### Work to be completed
Your copy should repeat each record exactly and contain none of the pictures.

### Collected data
------------------------

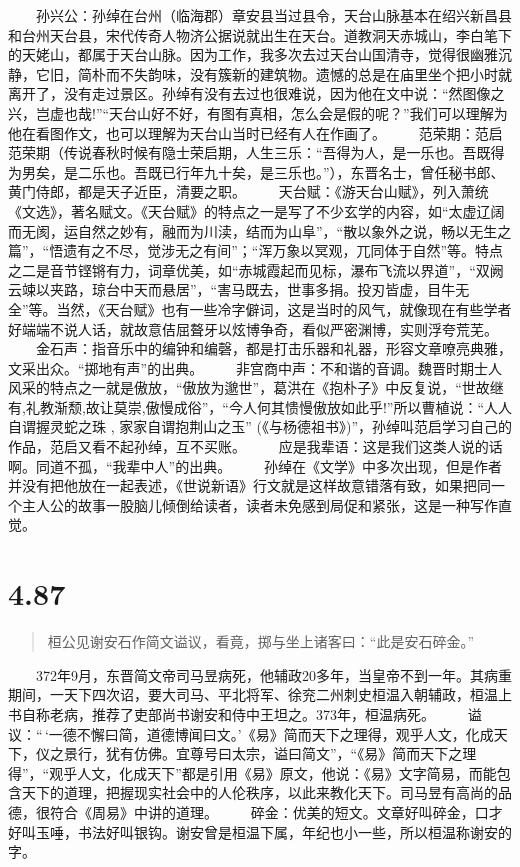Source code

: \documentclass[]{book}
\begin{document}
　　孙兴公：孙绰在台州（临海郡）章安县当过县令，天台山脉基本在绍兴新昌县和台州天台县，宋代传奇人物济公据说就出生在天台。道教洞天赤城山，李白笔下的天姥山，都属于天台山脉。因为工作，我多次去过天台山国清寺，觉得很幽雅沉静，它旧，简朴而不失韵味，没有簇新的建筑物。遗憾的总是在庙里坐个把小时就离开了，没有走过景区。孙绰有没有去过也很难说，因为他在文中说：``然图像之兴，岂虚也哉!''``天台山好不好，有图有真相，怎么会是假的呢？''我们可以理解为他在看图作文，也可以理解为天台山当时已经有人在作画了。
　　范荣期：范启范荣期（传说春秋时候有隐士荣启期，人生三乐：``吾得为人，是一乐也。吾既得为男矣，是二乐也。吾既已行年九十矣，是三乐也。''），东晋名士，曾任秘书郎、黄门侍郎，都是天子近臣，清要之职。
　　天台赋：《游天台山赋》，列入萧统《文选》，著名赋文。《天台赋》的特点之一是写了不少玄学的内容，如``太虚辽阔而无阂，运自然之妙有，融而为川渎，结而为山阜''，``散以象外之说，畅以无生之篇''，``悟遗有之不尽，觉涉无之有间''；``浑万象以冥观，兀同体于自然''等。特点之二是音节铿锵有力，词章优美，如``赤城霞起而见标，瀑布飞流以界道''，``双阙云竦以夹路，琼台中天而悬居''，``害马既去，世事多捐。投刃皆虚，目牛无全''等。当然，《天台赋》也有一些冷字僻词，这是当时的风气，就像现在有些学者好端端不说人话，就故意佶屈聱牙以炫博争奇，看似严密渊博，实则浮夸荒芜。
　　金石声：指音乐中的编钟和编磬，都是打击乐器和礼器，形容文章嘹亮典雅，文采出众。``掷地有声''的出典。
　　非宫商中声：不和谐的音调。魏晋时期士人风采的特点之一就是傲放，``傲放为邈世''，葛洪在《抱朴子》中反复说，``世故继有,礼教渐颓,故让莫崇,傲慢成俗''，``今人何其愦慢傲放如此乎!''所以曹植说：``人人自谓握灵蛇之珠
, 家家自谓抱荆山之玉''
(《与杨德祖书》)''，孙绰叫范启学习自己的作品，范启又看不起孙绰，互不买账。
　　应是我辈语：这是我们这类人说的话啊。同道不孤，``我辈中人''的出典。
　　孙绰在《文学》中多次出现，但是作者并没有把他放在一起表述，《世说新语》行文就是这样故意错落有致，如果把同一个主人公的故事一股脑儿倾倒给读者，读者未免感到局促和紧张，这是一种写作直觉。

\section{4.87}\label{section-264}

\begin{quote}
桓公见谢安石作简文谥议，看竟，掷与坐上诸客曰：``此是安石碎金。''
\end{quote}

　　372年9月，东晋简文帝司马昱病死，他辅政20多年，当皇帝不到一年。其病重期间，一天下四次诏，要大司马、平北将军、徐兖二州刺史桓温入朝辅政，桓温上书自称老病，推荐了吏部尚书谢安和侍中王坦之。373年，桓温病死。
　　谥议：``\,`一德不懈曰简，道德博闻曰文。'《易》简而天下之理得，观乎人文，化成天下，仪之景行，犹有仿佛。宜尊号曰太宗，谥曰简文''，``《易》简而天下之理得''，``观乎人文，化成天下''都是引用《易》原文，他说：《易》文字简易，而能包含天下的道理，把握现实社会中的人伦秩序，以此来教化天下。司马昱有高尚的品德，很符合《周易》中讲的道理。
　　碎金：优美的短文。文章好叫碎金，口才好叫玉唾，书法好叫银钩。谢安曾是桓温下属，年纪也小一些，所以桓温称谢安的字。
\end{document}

------------------------

### Your response
Source code

: \documentclass[]{book}
\begin{document}
　　孙兴公：孙绰在台州（临海郡）章安县当过县令，天台山脉基本在绍兴新昌县和台州天台县，宋代传奇人物济公据说就出生在天台。道教洞天赤城山，李白笔下的天姥山，都属于天台山脉。因为工作，我多次去过天台山国清寺，觉得很幽雅沉静，它旧，简朴而不失韵味，没有簇新的建筑物。遗憾的总是在庙里坐个把小时就离开了，没有走过景区。孙绰有没有去过也很难说，因为他在文中说：``然图像之兴，岂虚也哉!''``天台山好不好，有图有真相，怎么会是假的呢？''我们可以理解为他在看图作文，也可以理解为天台山当时已经有人在作画了。
　　范荣期：范启范荣期（传说春秋时候有隐士荣启期，人生三乐：``吾得为人，是一乐也。吾既得为男矣，是二乐也。吾既已行年九十矣，是三乐也。''），东晋名士，曾任秘书郎、黄门侍郎，都是天子近臣，清要之职。
　　天台赋：《游天台山赋》，列入萧统《文选》，著名赋文。《天台赋》的特点之一是写了不少玄学的内容，如``太虚辽阔而无阂，运自然之妙有，融而为川渎，结而为山阜''，``散以象外之说，畅以无生之篇''，``悟遗有之不尽，觉涉无之有间''；``浑万象以冥观，兀同体于自然''等。特点之二是音节铿锵有力，词章优美，如``赤城霞起而见标，瀑布飞流以界道''，``双阙云竦以夹路，琼台中天而悬居''，``害马既去，世事多捐。投刃皆虚，目牛无全''等。当然，《天台赋》也有一些冷字僻词，这是当时的风气，就像现在有些学者好端端不说人话，就故意佶屈聱牙以炫博争奇，看似严密渊博，实则浮夸荒芜。
　　金石声：指音乐中的编钟和编磬，都是打击乐器和礼器，形容文章嘹亮典雅，文采出众。``掷地有声''的出典。
　　非宫商中声：不和谐的音调。魏晋时期士人风采的特点之一就是傲放，``傲放为邈世''，葛洪在《抱朴子》中反复说，``世故继有,礼教渐颓,故让莫崇,傲慢成俗''，``今人何其愦慢傲放如此乎!''所以曹植说：``人人自谓握灵蛇之珠
, 家家自谓抱荆山之玉''
(《与杨德祖书》)''，孙绰叫范启学习自己的作品，范启又看不起孙绰，互不买账。
　　应是我辈语：这是我们这类人说的话啊。同道不孤，``我辈中人''的出典。
　　孙绰在《文学》中多次出现，但是作者并没有把他放在一起表述，《世说新语》行文就是这样故意错落有致，如果把同一个主人公的故事一股脑儿倾倒给读者，读者未免感到局促和紧张，这是一种写作直觉。

\section{4.87}\label{section-264}

\begin{quote}
桓公见谢安石作简文谥议，看竟，掷与坐上诸客曰：``此是安石碎金。''
\end{quote}

　　372年9月，东晋简文帝司马昱病死，他辅政20多年，当皇帝不到一年。其病重期间，一天下四次诏，要大司马、平北将军、徐兖二州刺史桓温入朝辅政，桓温上书自称老病，推荐了吏部尚书谢安和侍中王坦之。373年，桓温病死。
　　谥议：``\,`一德不懈曰简，道德博闻曰文。'《易》简而天下之理得，观乎人文，化成天下，仪之景行，犹有仿佛。宜尊号曰太宗，谥曰简文''，``《易》简而天下之理得''，``观乎人文，化成天下''都是引用《易》原文，他说：《易》文字简易，而能包含天下的道理，把握现实社会中的人伦秩序，以此来教化天下。司马昱有高尚的品德，很符合《周易》中讲的道理。
　　碎金：优美的短文。文章好叫碎金，口才好叫玉唾，书法好叫银钩。谢安曾是桓温下属，年纪也小一些，所以桓温称谢安的字。
\end{document}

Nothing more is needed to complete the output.